Start of Block
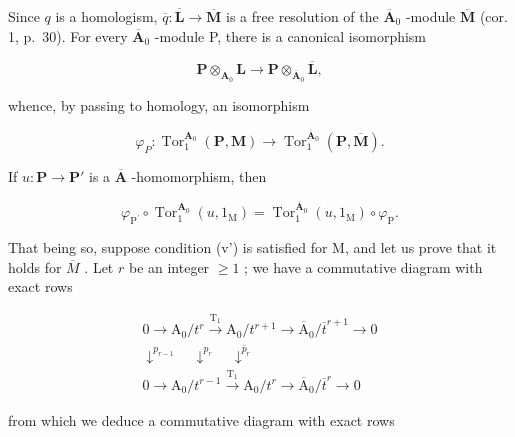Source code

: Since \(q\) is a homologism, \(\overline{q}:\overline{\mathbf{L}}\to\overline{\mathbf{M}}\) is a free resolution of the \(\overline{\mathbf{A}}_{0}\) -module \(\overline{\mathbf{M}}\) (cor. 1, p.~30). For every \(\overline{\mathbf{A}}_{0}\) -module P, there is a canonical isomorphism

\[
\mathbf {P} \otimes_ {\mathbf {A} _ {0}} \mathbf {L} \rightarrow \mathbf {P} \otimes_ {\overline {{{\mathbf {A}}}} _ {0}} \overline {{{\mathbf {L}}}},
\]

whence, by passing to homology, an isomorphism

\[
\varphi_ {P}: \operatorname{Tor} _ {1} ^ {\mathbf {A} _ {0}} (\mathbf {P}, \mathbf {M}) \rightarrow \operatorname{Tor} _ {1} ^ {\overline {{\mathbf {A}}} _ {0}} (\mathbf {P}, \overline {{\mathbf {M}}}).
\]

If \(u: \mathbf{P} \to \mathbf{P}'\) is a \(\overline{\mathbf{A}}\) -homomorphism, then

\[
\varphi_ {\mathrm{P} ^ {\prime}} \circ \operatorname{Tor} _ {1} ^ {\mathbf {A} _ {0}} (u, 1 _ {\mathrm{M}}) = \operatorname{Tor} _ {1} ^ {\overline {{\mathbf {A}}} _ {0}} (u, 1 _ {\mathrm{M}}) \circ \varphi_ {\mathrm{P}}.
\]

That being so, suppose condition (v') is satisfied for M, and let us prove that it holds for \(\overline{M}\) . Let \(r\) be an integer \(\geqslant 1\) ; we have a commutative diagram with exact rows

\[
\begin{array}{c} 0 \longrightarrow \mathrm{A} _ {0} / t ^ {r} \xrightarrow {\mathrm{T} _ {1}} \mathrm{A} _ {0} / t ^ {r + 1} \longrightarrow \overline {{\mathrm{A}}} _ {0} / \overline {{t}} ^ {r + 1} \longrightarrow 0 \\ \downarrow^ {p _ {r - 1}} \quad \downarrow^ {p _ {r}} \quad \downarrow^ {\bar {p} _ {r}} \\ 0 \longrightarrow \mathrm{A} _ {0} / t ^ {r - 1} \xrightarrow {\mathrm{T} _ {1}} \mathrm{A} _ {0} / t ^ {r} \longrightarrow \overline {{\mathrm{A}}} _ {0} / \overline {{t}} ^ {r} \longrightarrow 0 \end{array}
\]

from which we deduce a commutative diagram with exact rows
End of Block
Start of Block
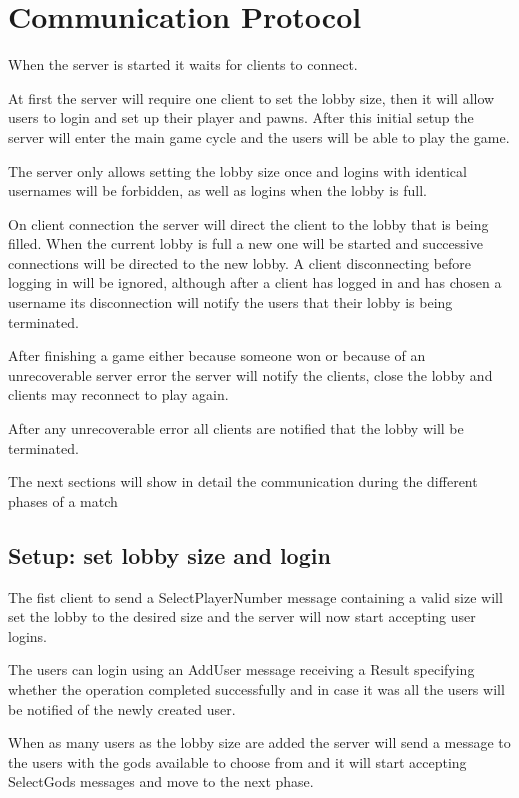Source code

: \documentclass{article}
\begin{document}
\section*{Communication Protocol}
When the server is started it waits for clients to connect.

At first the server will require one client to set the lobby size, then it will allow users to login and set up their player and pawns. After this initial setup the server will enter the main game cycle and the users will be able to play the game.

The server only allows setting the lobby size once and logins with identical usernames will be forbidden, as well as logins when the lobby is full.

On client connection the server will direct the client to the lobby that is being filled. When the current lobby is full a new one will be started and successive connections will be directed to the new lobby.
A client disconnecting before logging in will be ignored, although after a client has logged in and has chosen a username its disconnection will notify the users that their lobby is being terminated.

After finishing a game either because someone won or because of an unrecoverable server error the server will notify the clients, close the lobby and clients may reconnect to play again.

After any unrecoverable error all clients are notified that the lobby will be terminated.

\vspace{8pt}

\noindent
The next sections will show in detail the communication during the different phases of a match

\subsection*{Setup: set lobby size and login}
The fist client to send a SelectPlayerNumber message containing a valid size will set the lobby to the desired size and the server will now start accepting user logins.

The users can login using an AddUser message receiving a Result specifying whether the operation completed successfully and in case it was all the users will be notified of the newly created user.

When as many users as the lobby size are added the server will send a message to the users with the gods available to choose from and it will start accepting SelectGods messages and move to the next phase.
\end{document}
End of Block
The answer must be every line from the records above that contains the word "server", copied out.

When the server is started it waits for clients to connect.
At first the server will require one client to set the lobby size, then it will allow users to login and set up their player and pawns. After this initial setup the server will enter the main game cycle and the users will be able to play the game.
The server only allows setting the lobby size once and logins with identical usernames will be forbidden, as well as logins when the lobby is full.
On client connection the server will direct the client to the lobby that is being filled. When the current lobby is full a new one will be started and successive connections will be directed to the new lobby.
After finishing a game either because someone won or because of an unrecoverable server error the server will notify the clients, close the lobby and clients may reconnect to play again.
The fist client to send a SelectPlayerNumber message containing a valid size will set the lobby to the desired size and the server will now start accepting user logins.
When as many users as the lobby size are added the server will send a message to the users with the gods available to choose from and it will start accepting SelectGods messages and move to the next phase.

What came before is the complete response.